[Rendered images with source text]
══════
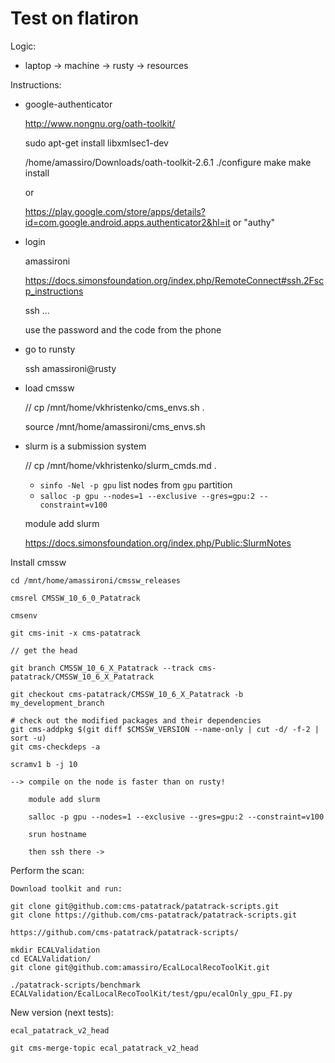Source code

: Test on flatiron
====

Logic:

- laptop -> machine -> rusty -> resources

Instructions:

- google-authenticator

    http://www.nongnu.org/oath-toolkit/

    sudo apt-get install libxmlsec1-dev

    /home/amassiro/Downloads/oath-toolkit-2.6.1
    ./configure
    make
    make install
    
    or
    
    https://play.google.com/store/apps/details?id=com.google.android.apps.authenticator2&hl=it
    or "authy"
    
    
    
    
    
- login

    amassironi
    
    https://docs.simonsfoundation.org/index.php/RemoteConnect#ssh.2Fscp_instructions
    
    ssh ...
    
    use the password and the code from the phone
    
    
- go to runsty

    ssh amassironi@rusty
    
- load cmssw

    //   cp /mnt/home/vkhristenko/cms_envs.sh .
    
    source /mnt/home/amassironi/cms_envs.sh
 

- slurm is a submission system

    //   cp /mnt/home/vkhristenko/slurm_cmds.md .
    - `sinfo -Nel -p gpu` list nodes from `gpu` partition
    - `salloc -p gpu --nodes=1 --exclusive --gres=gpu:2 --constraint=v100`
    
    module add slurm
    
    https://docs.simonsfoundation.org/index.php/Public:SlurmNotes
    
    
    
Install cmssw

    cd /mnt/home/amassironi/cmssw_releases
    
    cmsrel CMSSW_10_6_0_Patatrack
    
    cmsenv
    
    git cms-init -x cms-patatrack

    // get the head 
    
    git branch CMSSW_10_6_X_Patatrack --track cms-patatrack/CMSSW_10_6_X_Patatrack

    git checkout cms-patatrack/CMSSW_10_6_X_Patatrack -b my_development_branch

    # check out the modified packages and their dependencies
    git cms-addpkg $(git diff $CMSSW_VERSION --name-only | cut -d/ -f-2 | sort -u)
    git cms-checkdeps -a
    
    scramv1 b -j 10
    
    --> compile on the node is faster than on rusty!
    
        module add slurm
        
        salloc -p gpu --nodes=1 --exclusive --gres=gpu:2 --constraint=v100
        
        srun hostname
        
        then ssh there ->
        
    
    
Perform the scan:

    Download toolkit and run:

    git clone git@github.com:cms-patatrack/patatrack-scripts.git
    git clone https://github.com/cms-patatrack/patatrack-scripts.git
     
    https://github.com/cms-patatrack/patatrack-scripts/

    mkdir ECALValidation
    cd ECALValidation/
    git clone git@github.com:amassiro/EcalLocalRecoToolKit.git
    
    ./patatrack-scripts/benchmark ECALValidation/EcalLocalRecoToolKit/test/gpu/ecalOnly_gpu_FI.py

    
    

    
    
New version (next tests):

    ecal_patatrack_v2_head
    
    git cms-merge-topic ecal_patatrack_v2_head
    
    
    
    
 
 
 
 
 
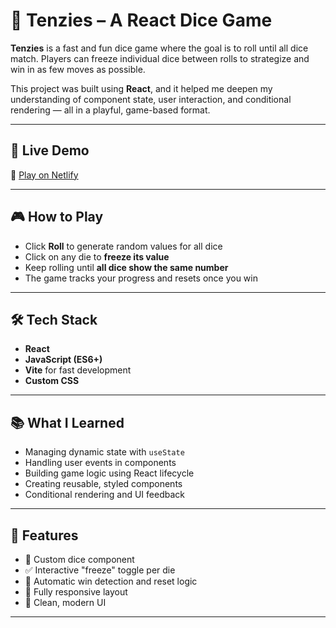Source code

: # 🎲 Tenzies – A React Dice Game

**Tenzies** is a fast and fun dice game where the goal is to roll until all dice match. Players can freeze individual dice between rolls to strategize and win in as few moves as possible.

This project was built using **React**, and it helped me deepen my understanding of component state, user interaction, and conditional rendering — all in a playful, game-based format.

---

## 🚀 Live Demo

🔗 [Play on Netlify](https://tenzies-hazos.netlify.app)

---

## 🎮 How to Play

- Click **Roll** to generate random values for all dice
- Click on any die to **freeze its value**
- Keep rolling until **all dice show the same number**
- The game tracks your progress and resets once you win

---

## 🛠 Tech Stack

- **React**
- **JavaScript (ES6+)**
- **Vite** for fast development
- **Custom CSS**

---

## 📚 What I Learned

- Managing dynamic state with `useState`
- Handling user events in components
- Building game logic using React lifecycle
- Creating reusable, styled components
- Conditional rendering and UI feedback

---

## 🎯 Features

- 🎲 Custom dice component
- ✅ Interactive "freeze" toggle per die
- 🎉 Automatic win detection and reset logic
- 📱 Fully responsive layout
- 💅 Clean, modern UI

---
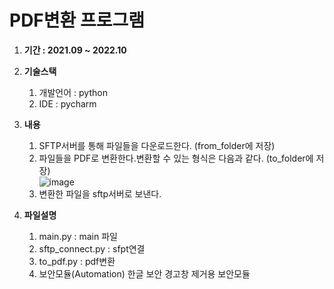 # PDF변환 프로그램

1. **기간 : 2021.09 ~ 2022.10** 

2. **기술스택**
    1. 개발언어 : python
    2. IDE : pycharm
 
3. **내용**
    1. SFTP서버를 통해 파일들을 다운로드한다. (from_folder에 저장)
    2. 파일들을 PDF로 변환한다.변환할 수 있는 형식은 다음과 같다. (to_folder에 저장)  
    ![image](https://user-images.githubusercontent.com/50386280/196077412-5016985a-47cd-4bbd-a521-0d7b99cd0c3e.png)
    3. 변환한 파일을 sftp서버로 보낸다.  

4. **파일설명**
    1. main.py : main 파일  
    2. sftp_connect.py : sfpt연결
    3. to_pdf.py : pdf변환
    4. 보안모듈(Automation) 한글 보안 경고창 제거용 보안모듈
══════
▸ **Task prompt**
From the data above, copy each line that has the string "rendering".

▸ **Solution for this exercise**
This project was built using **React**, and it helped me deepen my understanding of component state, user interaction, and conditional rendering — all in a playful, game-based format.
- Conditional rendering and UI feedback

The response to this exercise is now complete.